# Selling my 330 & considering a 2003 540 6 speed - Will I love her as much ??



## Tanin (Dec 21, 2001)

I currently drive a 2001 330i SP 5 speed and put 45k miles on her and still (intentionally) miss my exits for more seat time. I’m in the market for a new BMW and ready to order a 2003 330i ZHP but seriously considering a 2003 540 6 speed. 

My 330’s feels like a toy to me. Whether throttle steering down an on ramp or a Sunday morning canyon drive, I love it. I attend track events and the 330 does a good job of blending everyday driving with a weekend racer. For that reason the ZHP is a no brainier. Yes, I understand the refinements, HP, etc. with the E39 and I’m one of her biggest fans. Not to mention the extra room will make my wife happier and help accommodate our growing kids and growing family. My fear is the 540 will be “too much” of a car (weight/size) for me to enjoy. 

Has anyone made this transition?

What aspects of the change do you enjoy and what do you miss from the E46.

I appreciate the mechanical and performance advantages of both vehicles and understand they are different cars designed for different reasons. I’m not interested in ¼ mile or 30-60 mph comparisons. I’m looking for those intangible emotions and feelings you get when opening the garage in the morning, entering that onramp that reminds you of the sweeper at Buttonwillow, or parking the car after a long drive through the canyon. 

Will I still get that loving feeling after 45k in an E39?

Tanin


----------



## bmw325 (Dec 19, 2001)

Just so you know, the e39 actually has about the same interior and trunk space as the e46 (including rear seat leg room). The main difference is that the e39 is about 1 inch wider, so it feels a little more spacious.

I don't have the e39, but I love them. I've driven a bunch of various e39s-- and I love their poise on the highway-- they're much more quiet, and comfortable than the e46. I also like the overall feeling of higher quality (heavier doors, dash and door planels). 

All I'm saying is, don't get an e39 if your primary reason is to gain more space. Get it because you want a nice autobahn stormer, and so you can get the last of the good looking 5s.


----------



## dchen (Jul 2, 2002)

I have both an e39 and e46. Although I have a 01 530i sport/prem instead of the 540i. My e46 is a 330i with sport package. 

My impressions are that both are excellent cars and fun to drive. I like them both and personally I prefer the e39. I feel that it has a more solid feel to it. It is definitely more quite and comfortable. The 530i is less tossable than the 330i but for its size is very "light on its feet". 
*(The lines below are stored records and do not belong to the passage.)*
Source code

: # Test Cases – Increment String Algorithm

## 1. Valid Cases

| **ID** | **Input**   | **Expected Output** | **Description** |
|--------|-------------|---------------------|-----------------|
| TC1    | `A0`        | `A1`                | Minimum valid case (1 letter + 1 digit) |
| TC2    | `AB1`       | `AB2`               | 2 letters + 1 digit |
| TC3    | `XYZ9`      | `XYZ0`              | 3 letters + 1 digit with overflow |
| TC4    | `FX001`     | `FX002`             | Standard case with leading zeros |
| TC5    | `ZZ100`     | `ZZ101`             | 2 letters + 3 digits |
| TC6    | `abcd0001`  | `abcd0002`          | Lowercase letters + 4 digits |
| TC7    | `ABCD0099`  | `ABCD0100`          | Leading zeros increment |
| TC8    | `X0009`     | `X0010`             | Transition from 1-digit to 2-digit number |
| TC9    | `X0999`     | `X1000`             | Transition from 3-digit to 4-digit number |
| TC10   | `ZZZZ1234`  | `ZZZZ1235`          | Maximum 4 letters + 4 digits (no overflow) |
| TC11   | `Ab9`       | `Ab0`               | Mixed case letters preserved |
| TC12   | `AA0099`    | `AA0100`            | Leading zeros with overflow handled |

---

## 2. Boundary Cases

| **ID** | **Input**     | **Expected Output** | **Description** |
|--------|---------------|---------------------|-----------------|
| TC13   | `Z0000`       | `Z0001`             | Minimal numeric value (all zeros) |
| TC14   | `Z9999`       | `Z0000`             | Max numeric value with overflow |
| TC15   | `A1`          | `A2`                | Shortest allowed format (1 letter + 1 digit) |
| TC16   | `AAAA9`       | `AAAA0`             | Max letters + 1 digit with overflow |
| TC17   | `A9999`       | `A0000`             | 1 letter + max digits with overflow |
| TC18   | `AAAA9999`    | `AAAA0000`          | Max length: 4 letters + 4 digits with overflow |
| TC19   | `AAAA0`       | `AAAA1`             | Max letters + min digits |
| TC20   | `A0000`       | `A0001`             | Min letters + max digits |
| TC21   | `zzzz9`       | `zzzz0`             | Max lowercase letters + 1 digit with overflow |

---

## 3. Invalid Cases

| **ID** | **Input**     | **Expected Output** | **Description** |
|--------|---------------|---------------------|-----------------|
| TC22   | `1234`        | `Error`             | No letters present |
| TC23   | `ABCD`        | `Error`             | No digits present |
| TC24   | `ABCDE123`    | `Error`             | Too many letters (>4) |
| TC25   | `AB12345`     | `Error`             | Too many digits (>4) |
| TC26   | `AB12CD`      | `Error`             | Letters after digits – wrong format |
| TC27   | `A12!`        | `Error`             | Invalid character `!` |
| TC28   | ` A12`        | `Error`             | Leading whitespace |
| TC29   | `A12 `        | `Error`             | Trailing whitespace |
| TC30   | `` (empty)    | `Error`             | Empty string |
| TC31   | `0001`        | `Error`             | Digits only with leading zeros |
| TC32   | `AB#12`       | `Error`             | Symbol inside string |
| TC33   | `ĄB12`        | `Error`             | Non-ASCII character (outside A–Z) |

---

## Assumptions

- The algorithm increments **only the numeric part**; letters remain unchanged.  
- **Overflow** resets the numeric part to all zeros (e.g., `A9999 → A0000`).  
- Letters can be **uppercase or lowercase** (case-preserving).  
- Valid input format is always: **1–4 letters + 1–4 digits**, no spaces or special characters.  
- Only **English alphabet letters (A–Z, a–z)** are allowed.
So I prefer the e39 because of refinement.


----------



## hts (Dec 19, 2001)

No.

I don't own an E39, but I've driven the 540 (though certainly not nearly as much as 1/2 the board members here).

My personal take is that it's not nearly as rewarding to drive and that it plows (compared to the 330i) as a result of its weight imbalance. But that's just me.


----------



## Ågent99 (Jan 7, 2002)

Bottom line is that you need to drive the 540/6 around a bit and decide for yourself. You may love it or you may hate it. The cars are very different for numerous reasons.
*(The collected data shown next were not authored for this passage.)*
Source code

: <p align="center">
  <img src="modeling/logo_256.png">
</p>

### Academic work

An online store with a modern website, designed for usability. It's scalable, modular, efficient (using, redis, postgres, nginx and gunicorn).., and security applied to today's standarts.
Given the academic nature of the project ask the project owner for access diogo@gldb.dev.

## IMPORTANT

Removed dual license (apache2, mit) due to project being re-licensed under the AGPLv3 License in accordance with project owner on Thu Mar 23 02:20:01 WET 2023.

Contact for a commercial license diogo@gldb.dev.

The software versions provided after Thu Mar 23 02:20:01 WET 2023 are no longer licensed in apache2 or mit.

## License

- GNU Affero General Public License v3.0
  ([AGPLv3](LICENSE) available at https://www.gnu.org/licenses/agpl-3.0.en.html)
Personally, I have very briefly driven a 2002 E46 M3 and I can hardly count it but it was a much harsher ride but quite tossable.

I drive the 530i/5 and have driven 540s and M5 and, man, do they flat out pound but are noticeably heavier.

I bought the 5er for comfort and refinement. My family likes to take long driving vacations...no way an E46 would work for me for long trips but in my 5er I could go all day.

Highly subjective question...test for yourself.


----------



## PropellerHead (Jan 3, 2002)

Tanin said:


> *Will I still get that loving feeling after 45k in an E39?*


 I own both the E46 330 and teh E39 540. My experiences model those of the members here. My wife hated driving the E39 and wouldn't drive a second one. She is small and likes the E46.

I will tell you that everytime I gun the 330 I am impressed into 2nd gear. This is where the 540's V8 pulls me in and makes me grin. By the same token, I do not have the same redlight confidence in the 330 as I do in the 540. To be fair, I have modified the 540 a bit :angel: while the wife's car remains stock.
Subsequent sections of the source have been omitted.